Bergen provides high efficiency power plants for district heating, industrial CHP, commercial greenhouses and tri-generation.
WHAT IS CHP?
Combined Heat and Power (CHP), also known as cogeneration, is a technology that simultaneously generates electricity and useful thermal energy (such as heat or steam) from a single energy source. This technology is designed to improve overall energy efficiency compared to traditional methods of separate electricity generation and heat production, which can be less efficient and more wasteful.
In a CHP system, the primary energy source is used to drive a generator that produces electricity, and the waste heat generated during this process is captured and used for various heating or cooling applications.
The key advantages of CHP are:
- Increased Efficiency:
CHP systems can achieve high levels of efficiency, often exceeding 80%, compared to around 40% efficiency in conventional power plants.

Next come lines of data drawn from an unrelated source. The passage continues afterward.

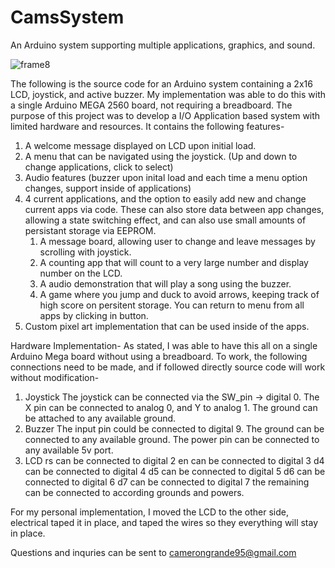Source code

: # CamsSystem
An Arduino system supporting multiple applications, graphics, and sound.

![frame8](https://user-images.githubusercontent.com/81730723/181781933-325b76be-35af-4dd7-b4b7-4b84ec5b4980.PNG)

The following is the source code for an Arduino system containing a 2x16 LCD, joystick, and active buzzer.
My implementation was able to do this with a single Arduino MEGA 2560 board, not requiring a breadboard.
The purpose of this project was to develop a I/O Application based system with limited hardware and resources.
It contains the following features-

1. A welcome message displayed on LCD upon initial load.
2. A menu that can be navigated using the joystick. (Up and down to change applications, click to select)
3. Audio features (buzzer upon inital load and each time a menu option changes, support inside of applications)
4. 4 current applications, and the option to easily add new and change current apps via code.
      These can also store data between app changes, allowing a state switching effect, and can also
      use small amounts of persistant storage via EEPROM.
      1. A message board, allowing user to change and leave messages by scrolling with joystick.
      2. A counting app that will count to a very large number and display number on the LCD.
      3. A audio demonstration that will play a song using the buzzer.
      4. A game where you jump and duck to avoid arrows, keeping track of high score on persitent storage.
      You can return to menu from all apps by clicking in button.
 5. Custom pixel art implementation that can be used inside of the apps.
      
 Hardware Implementation-
 As stated, I was able to have this all on a single Arduino Mega board without using a breadboard. To work, the
 following connections need to be made, and if followed directly source code will work without modification- 
 1. Joystick
    The joystick can be connected via the SW_pin -> digital 0.
    The X pin can be connected to analog 0, and Y to analog 1.
    The ground can be attached to any available ground.
 2. Buzzer
    The input pin could be connected to digital 9.
    The ground can be connected to any available ground.
    The power pin can be connected to any available 5v port.
 3. LCD
    rs can be connected to digital 2
    en can be connected to digital 3
    d4 can be connected to digital 4
    d5 can be connected to digital 5
    d6 can be connected to digital 6
    d7 can be connected to digital 7
    the remaining can be connected to according grounds and powers.
    
For my personal implementation, I moved the LCD to the other side, electrical taped it in place, and taped the
wires so they everything will stay in place.

Questions and inquries can be sent to camerongrande95@gmail.com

This means that more of the input energy is converted into useful power and heat.
- Energy Cost Savings:
By using waste heat for space heating, water heating, or industrial processes, CHP can reduce the overall energy consumption and costs for a facility.
- Environmental Benefits:
CHP systems can reduce greenhouse gas emissions and air pollution because of their improved energy efficiency and the use of cleaner energy sources, leading to a lower carbon footprint.
- Grid Resilience:
CHP systems can provide backup power during grid outages or disruptions, enhancing the resilience of critical facilities and reducing the risk of downtime.
Utilization of CO2 for Greenhouses
Combined Heat and Power (CHP) plants offer several key advantages to greenhouses. They enhance energy efficiency by simultaneously producing electricity and useful heat from a single energy source, reducing energy costs and reliance on external power sources. CHP plants can also improve greenhouse resilience during power outages and reduce carbon emissions by operating on cleaner energy sources, making greenhouse operations more environmentally sustainable. Furthermore, they provide cost-effective heat for greenhouse heating, contribute to enhanced plant growth by supplying controlled carbon dioxide (CO2) enrichment, and offer better control and management of energy production and distribution. Once cleaned, carbon from the engines can be used in greenhouses to boost their growth rate. This way the natural CO2 levels in the greenhouse atmosphere is enriched to fertilize the growth, by creating the perfect environmental balance.